Look at the speech signal segment to the right. On a large scale it is hard to discern a structure, but on a small scale, the signal seems continuous. Speech signals typically have such structure that samples near in time to each other are similar in amplitude. Such structure is often called short-term temporal structure.
More specifically, samples of the signal are correlated with the preceding and following samples. Such structures are in statistics measured by covariance and correlation, defined for zero-mean variables x and y as
\[ \begin{split} \text{covariance:} & \sigma_{xy} = E[xy] \\ \text{correlation:} & \rho_{xy} = \frac{E[xy]}{\sqrt{E[x^2]E[y^2]}}, \end{split} \]where E[ ] is the expectation operator.
Short segment of speech
For a speech signal xn, where k is the time-index, we would like to measure the correlation between two time-indices xn and xh. Since the structure which we are interested in appears when n and h are near each other, it is better to measure the correlation between xn and xn-k. The scalar k is known as the lag. Furthermore, we can assume that the correlation is uniform over all n within the segment. The self-correlation and -covariances, known as the autocorrelation and autocovariance are defined as
\[ \begin{split} \text{autocovariance:} & r_{k} = E_n[x_nx_{n-k}] \\ \text{autocorrelation:} & c_{k} = \frac{E_n[x_nx_{n-k}]}{E_n[x_n^2]} = \frac{r_k}{r_0}. \end{split} \]The figure on the right illustrates the autocovariance of the above speech signal. We can immediately see that the short-time correlations are preserved - on a small scale, the autocovariance looks similar to the original speech signal. The oscillating structure is also accurately preserved.
Because we assume that the signal is stationary, and as a consequence of the above formulations, we can readily see that autocovarinaces and -correlations are symmetric
\[ r_k = E_n[x_nx_{n-k}] = E_n[x_{n+k}x_{n+k-k}] = E_n[x_{n+k}x_{n}] = r_{-k}. \]This symmetry is clearly visible in the figure to the right, where the curve is mirrored around lag 0.

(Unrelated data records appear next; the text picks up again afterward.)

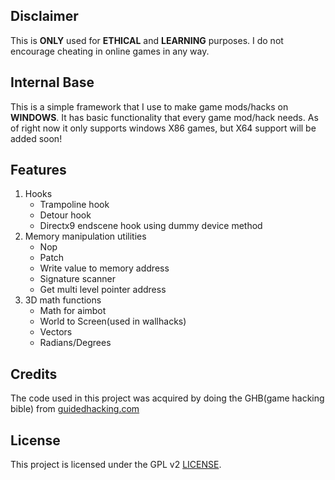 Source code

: ## Disclaimer

This is **ONLY** used for **ETHICAL** and **LEARNING** purposes. I do not encourage cheating in online games in any way.

## Internal Base

This is a simple framework that I use to make game mods/hacks on **WINDOWS**. It has basic functionality that every game mod/hack needs. As of right now it only supports windows X86 games, but X64 support will be added soon!

## Features

1. Hooks
   * Trampoline hook
   * Detour hook
   * Directx9 endscene hook using dummy device method
3. Memory manipulation utilities
   * Nop
   * Patch
   * Write value to memory address
   * Signature scanner
   * Get multi level pointer address
5. 3D math functions
   * Math for aimbot
   * World to Screen(used in wallhacks)
   * Vectors
   * Radians/Degrees

## Credits

The code used in this project was acquired by doing the GHB(game hacking bible) from [guidedhacking.com](http://www.guidedhacking.com)

## License

This project is licensed under the GPL v2 [LICENSE](LICENSE).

The autocovariance of a speech segment
The above formulas use the expectation operator E[ ] to define the autocovariance and -correlation. It is an abstract tool, which needs to be replaced by a proper estimator for practical implementations. Specifically, to estimate the autocovariance from a segment of length N, we use
\[ r_k \approx \frac1{N-1} \sum_{k=1}^{N-1} x_n x_{n-k}. \]Observe that the speech signal xn has to be windowed before using the above formula.
We can also make an on-line estimate of the autocovariance for sample position n with lag k as
\[ \hat r_k(n) := \alpha x_n x_{n-k} + (1-\alpha) \hat r_k(n-1), \]where α is a small positive constant which determines how rapidly the estimate converges.
It is often easier to work with vector notation instead of scalars, whereby we need the corresponding definitions for autocovariances. Suppose
\[ x = \begin{bmatrix}x_0\\x_1\\\vdots\\x_{N-1}\end{bmatrix}. \]We can then define the autocovariance matrix as
\[ R_x := E[x x^T] = \begin{bmatrix}E[x_0^2] & E[x_0x_1] & \dots & E[x_0x_{N-1}]\\E[x_1x_0] & E[x_1^2] & \dots & E[x_1x_{N-1}]\\\vdots&\vdots&\ddots&\vdots\\E[x_{N-1}x_0] & E[x_{N-1}x_1] & \dots & E[x_{N-1}^2]\end{bmatrix} = \begin{bmatrix}r_0 & r_1 & \dots & r_{N-1}\\ r_1 & r_0 & \dots & r_{N-2}\\\vdots&\vdots&\ddots&\vdots\\r_{N-1} & r_{N-1} & \dots & r_0\end{bmatrix}. \]Clearly Rx is thus a symmetric Toeplitz matrix. Moreover, since it is a product of x with itself, Rx is also positive (semi-)definite.